Now we define the second of the two main functions we need for text cleaning. In the below function we define stop words, and remove them from the data, as well as lemmatising words that could be similar but have different endings (e.g. failure and fail). We also tokenise the data so that for each data point we have a list of words that will be used in our model.

In [9]:
en_stop = set(nltk.corpus.stopwords.words('english'))

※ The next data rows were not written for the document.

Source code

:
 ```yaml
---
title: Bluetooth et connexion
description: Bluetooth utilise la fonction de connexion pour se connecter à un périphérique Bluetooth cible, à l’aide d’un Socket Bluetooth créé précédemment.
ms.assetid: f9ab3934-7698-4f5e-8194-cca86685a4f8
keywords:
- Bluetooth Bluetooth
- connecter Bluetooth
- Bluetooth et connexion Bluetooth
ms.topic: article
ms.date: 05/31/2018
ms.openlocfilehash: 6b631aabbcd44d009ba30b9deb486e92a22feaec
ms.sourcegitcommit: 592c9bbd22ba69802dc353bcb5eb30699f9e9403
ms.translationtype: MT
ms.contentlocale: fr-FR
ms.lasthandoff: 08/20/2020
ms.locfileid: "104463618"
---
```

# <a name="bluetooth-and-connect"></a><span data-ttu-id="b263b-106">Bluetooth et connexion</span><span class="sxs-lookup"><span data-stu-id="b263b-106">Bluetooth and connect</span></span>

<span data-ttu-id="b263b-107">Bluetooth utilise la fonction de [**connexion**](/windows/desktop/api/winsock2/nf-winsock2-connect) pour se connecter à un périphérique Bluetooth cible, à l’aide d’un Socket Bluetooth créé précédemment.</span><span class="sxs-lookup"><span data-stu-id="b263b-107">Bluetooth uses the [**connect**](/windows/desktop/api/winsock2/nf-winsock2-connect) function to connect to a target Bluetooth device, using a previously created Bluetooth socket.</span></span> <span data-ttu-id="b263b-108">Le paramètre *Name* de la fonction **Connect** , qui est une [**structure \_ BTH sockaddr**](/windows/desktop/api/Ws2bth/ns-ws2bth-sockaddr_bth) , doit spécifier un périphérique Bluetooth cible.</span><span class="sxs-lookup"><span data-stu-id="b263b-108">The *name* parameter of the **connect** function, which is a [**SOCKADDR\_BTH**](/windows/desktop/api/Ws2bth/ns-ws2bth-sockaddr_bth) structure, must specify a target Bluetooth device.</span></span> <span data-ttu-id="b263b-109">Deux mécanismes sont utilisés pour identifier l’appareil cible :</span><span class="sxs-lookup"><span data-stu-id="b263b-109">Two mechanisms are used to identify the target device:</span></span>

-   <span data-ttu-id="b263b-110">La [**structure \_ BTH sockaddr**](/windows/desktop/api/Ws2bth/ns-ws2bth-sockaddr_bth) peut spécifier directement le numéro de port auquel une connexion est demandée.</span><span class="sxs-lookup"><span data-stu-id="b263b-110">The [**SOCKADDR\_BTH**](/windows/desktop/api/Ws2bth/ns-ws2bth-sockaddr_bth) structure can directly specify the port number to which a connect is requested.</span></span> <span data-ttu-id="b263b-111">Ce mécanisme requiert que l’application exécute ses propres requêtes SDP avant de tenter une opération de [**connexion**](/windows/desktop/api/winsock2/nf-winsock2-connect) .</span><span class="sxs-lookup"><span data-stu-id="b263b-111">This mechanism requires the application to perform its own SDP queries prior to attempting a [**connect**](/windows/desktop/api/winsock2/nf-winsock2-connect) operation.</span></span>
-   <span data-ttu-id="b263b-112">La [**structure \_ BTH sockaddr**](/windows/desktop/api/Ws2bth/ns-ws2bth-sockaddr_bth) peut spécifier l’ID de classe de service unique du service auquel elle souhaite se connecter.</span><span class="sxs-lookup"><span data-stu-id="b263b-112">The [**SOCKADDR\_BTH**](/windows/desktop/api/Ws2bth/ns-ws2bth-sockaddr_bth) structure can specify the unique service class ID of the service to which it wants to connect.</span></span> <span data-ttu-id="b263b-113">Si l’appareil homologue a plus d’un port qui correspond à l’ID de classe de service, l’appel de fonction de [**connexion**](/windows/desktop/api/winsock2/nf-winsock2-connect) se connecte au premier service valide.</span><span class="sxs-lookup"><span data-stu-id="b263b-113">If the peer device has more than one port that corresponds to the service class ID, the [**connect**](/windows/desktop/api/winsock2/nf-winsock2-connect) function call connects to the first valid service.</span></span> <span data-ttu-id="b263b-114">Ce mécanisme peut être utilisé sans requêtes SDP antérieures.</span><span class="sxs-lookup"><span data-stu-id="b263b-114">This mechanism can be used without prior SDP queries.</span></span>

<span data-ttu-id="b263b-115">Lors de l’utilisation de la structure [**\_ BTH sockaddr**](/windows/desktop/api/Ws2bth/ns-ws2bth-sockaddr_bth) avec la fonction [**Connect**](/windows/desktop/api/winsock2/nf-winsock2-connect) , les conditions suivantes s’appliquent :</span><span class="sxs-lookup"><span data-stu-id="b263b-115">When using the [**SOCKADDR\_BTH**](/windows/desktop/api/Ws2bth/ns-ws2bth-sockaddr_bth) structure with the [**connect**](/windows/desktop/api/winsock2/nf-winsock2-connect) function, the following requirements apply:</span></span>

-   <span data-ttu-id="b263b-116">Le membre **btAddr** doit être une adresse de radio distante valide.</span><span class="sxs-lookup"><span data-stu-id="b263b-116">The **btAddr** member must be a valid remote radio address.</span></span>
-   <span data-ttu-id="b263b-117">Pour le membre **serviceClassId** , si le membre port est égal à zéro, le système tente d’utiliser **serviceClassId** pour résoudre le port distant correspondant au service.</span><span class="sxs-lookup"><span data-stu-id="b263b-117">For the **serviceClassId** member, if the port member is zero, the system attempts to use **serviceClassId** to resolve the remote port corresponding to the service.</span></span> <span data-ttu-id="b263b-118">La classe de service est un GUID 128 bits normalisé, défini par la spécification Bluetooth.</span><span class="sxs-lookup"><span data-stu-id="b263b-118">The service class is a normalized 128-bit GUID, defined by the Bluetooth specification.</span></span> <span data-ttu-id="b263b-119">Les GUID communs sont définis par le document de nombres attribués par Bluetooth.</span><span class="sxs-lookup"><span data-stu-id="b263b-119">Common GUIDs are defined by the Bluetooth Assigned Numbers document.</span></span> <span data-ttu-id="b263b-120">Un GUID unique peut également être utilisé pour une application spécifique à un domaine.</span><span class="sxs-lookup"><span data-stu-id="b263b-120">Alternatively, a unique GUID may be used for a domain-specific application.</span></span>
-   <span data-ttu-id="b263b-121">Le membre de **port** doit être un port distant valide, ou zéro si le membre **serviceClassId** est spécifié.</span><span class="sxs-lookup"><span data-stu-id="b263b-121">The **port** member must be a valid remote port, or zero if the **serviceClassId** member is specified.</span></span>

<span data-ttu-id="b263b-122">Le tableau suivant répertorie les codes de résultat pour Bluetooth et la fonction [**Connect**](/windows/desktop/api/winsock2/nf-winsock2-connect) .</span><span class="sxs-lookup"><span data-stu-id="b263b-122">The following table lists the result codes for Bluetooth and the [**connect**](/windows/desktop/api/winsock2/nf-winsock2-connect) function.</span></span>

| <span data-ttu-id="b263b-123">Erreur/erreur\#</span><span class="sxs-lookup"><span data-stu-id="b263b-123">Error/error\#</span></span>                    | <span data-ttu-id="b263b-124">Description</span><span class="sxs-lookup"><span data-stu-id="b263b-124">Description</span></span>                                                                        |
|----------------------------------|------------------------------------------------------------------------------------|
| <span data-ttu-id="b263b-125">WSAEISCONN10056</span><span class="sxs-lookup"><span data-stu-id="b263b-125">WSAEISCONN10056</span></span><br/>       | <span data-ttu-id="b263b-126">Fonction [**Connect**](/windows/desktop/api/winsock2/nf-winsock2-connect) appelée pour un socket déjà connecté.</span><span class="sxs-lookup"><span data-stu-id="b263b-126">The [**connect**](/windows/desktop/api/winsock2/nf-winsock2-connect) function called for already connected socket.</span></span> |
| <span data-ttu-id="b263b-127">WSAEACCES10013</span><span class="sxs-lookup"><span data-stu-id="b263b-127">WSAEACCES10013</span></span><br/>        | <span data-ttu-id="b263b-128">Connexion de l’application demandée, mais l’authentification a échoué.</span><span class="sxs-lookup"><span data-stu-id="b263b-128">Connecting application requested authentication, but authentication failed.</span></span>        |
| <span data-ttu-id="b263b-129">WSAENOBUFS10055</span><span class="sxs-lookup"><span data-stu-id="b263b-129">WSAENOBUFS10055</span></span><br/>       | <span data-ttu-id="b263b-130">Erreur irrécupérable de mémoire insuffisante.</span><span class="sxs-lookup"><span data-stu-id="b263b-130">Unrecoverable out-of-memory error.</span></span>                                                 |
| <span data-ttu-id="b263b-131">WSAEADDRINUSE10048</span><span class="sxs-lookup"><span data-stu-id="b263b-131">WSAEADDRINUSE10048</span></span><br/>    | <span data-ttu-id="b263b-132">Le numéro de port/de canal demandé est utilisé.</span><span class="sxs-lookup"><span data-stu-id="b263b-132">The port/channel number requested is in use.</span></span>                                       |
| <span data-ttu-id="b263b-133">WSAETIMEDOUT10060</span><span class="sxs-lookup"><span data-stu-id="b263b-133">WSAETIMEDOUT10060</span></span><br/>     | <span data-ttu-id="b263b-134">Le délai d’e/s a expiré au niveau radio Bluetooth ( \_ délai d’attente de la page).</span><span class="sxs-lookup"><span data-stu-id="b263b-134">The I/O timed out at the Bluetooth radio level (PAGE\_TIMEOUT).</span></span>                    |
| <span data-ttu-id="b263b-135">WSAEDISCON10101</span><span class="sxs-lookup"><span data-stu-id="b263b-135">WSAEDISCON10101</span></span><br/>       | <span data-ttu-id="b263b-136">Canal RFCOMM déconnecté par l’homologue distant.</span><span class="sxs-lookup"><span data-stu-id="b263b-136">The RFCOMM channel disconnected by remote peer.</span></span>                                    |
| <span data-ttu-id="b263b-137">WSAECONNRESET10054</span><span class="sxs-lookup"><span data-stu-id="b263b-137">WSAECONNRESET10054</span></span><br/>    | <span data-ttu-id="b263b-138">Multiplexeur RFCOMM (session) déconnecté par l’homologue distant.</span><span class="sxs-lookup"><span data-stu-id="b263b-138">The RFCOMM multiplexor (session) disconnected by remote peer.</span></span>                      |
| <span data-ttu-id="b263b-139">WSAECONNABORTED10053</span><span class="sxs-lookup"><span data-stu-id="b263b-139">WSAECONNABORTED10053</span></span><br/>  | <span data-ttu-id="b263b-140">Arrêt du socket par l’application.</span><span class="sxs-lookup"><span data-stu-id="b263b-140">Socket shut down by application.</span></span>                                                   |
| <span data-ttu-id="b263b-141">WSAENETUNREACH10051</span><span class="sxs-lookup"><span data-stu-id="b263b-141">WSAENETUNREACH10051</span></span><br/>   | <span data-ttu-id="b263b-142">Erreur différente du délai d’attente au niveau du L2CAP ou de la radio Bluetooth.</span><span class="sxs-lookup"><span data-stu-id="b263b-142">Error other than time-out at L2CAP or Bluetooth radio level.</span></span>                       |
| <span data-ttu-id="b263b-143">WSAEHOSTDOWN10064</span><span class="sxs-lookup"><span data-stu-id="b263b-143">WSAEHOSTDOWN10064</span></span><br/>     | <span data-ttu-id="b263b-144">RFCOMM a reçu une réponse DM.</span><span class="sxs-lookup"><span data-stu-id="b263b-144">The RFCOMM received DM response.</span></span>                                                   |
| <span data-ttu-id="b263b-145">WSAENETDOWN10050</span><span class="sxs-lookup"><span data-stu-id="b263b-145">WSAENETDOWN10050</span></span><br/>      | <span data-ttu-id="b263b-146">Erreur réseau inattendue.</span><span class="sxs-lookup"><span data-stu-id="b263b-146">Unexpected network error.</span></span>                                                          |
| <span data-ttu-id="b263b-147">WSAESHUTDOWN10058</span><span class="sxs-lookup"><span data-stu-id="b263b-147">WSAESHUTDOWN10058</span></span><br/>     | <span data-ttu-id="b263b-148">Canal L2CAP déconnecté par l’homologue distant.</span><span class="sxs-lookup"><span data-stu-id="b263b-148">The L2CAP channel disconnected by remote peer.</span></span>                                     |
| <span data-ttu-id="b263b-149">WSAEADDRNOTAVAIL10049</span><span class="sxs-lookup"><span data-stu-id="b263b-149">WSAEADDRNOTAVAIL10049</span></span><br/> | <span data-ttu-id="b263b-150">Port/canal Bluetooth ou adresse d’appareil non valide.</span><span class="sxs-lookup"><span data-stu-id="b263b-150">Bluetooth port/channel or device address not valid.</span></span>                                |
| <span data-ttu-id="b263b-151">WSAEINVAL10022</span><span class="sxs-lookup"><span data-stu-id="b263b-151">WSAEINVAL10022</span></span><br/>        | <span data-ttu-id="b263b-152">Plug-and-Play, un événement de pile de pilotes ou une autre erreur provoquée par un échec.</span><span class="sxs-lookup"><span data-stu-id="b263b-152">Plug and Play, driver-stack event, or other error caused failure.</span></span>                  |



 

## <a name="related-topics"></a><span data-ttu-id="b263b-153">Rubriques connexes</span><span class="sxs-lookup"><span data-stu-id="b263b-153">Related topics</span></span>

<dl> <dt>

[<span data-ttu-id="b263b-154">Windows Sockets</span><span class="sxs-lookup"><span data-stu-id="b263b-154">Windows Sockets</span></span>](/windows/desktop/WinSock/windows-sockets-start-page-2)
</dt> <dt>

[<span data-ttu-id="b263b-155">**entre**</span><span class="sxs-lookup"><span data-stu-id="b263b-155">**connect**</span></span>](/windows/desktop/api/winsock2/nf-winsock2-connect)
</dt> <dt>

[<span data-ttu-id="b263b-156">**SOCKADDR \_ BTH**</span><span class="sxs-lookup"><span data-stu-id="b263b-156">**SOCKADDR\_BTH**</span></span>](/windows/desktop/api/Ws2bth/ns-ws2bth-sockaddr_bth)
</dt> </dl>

from nltk.stem.wordnet import WordNetLemmatizer
def get_lemma(word):
    return WordNetLemmatizer().lemmatize(word)

def tokenizer(text):
    tokens = nltk.word_tokenize(text)
    tokens = [token for token in tokens if len(token) > 3] #filter out words that are shorter than 4 characters
    tokens = [token for token in tokens if token not in en_stop] #filter out stop words
    tokens = [get_lemma(token) for token in tokens]
    return tokens

We define a function that is a combination of both above functions to apply to the text. 

In [10]:
def preprocess(text):
    complete = tokenizer(regex(text))
    return complete

We check the effect this function has on our strings by testing on a few randomly selected inputs from the dataset.

In [11]:
from gensim import parsing
doc_sample = data_text[data_text['index'] == 16].values[0][0]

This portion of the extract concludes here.